───── Data for analysis
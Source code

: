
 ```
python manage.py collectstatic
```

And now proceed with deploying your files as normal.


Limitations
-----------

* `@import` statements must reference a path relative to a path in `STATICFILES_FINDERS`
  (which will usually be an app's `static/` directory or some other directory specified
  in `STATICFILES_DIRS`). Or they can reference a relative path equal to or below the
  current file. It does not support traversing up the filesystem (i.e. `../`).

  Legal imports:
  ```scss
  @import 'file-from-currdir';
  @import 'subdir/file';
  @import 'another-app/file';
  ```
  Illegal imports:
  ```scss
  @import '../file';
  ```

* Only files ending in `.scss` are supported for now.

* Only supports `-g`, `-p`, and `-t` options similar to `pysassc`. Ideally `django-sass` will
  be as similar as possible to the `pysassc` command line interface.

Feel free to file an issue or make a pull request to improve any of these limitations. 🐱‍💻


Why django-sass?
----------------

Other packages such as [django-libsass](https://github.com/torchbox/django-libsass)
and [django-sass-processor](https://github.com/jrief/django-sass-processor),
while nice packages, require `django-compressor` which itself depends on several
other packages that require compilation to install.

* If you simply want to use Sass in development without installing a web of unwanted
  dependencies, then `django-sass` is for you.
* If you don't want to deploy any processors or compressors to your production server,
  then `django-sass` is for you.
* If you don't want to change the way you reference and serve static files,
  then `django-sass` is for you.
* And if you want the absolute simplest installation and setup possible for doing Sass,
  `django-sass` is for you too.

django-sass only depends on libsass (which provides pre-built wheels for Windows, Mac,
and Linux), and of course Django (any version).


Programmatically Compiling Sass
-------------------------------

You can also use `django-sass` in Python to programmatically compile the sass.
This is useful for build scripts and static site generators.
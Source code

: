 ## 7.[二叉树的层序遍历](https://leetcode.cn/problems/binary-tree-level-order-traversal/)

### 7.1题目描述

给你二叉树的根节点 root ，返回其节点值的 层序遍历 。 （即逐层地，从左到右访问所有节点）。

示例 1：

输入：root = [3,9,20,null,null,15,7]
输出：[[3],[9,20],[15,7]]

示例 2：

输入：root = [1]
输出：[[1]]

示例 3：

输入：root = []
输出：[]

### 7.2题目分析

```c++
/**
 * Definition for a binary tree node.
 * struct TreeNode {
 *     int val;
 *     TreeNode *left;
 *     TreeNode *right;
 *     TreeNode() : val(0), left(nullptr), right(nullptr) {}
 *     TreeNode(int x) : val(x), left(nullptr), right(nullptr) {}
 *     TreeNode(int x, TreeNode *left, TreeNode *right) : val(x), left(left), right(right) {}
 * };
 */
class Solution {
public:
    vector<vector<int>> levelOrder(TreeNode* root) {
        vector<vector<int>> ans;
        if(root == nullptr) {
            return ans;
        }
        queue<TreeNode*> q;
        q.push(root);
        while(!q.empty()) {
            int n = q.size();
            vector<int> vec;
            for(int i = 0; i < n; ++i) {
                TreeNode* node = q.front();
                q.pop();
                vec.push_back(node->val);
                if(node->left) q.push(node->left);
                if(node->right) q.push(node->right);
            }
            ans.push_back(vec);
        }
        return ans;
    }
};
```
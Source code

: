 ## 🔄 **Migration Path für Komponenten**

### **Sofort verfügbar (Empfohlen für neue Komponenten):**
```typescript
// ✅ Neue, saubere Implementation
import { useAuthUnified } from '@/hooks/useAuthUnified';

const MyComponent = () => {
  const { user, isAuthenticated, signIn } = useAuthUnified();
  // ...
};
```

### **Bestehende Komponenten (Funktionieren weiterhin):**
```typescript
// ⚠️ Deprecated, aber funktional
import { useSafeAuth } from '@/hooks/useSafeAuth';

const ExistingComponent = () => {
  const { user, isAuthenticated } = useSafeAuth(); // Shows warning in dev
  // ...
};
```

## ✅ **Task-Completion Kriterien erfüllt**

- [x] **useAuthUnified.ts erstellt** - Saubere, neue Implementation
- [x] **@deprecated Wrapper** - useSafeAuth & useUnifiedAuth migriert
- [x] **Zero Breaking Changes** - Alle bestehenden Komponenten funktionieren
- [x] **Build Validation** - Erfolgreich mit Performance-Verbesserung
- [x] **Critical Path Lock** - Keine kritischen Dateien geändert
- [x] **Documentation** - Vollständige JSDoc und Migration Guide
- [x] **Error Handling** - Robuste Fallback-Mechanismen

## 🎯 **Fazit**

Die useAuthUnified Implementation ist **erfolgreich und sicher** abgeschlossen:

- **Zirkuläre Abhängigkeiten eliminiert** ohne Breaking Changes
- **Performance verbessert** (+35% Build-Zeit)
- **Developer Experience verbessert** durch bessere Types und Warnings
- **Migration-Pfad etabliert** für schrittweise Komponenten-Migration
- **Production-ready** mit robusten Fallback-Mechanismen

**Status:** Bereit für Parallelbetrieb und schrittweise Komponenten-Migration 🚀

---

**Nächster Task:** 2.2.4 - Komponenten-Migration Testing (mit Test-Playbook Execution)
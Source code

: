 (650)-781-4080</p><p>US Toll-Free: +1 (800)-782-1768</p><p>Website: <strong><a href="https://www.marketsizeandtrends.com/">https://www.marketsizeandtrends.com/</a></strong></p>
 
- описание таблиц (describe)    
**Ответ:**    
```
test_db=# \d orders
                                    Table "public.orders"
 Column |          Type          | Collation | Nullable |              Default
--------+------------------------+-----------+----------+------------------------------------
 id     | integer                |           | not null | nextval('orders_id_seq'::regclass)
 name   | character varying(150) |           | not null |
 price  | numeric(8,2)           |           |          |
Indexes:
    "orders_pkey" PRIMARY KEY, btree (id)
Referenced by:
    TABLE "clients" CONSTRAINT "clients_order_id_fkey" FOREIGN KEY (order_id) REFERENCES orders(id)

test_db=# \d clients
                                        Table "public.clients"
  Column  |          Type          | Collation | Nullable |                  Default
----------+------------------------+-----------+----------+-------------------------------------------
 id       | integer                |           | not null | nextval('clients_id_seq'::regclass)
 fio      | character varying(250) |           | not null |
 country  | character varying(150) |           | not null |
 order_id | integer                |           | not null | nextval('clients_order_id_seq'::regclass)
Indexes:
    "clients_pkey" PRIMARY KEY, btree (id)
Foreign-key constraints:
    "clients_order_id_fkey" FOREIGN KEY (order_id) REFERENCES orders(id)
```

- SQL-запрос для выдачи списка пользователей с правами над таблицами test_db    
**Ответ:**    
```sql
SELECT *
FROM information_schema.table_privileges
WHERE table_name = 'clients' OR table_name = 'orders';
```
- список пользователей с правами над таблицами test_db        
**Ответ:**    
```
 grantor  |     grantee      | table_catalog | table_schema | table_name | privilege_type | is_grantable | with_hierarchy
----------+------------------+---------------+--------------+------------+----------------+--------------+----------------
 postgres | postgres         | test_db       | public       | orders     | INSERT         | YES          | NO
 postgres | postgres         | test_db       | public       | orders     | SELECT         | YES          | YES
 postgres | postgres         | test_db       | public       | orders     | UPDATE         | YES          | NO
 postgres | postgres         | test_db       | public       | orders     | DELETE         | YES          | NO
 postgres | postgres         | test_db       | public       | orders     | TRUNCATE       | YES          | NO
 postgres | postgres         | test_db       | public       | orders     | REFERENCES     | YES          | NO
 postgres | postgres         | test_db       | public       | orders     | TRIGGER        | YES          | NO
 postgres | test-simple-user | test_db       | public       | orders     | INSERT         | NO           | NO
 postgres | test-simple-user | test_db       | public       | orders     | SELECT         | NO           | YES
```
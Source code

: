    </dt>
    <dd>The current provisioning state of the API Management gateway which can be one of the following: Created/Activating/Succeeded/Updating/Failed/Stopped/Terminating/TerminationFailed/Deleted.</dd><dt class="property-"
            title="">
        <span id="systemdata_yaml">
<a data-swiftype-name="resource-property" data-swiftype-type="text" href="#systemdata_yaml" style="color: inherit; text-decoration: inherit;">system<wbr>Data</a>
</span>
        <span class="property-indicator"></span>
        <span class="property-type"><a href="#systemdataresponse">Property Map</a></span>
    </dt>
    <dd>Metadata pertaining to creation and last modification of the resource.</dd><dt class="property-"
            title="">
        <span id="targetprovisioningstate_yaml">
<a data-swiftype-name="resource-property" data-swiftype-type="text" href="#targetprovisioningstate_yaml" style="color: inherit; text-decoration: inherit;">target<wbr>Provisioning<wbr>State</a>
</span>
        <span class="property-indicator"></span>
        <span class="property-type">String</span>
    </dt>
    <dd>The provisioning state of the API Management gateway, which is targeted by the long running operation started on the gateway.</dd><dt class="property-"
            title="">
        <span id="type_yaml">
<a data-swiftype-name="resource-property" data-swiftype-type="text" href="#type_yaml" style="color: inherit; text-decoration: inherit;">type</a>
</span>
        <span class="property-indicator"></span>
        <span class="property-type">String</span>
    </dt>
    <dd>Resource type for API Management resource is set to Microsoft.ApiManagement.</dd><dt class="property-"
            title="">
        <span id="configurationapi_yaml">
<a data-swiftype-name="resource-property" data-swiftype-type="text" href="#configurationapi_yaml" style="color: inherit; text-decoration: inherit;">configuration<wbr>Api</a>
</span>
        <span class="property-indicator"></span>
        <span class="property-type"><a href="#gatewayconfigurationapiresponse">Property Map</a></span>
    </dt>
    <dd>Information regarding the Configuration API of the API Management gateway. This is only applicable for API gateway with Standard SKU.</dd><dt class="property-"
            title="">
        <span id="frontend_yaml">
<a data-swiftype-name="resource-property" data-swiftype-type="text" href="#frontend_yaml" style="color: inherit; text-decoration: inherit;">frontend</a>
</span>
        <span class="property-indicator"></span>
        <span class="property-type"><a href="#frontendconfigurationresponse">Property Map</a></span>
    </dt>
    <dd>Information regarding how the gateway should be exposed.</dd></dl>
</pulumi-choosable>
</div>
──────────
### [Your instructions]
Once a line of the records is found to contain "style", copy it out.

### [Solution for this task]
<a data-swiftype-name="resource-property" data-swiftype-type="text" href="#systemdata_yaml" style="color: inherit; text-decoration: inherit;">system<wbr>Data</a>
<a data-swiftype-name="resource-property" data-swiftype-type="text" href="#targetprovisioningstate_yaml" style="color: inherit; text-decoration: inherit;">target<wbr>Provisioning<wbr>State</a>
<a data-swiftype-name="resource-property" data-swiftype-type="text" href="#type_yaml" style="color: inherit; text-decoration: inherit;">type</a>
<a data-swiftype-name="resource-property" data-swiftype-type="text" href="#configurationapi_yaml" style="color: inherit; text-decoration: inherit;">configuration<wbr>Api</a>
<a data-swiftype-name="resource-property" data-swiftype-type="text" href="#frontend_yaml" style="color: inherit; text-decoration: inherit;">frontend</a>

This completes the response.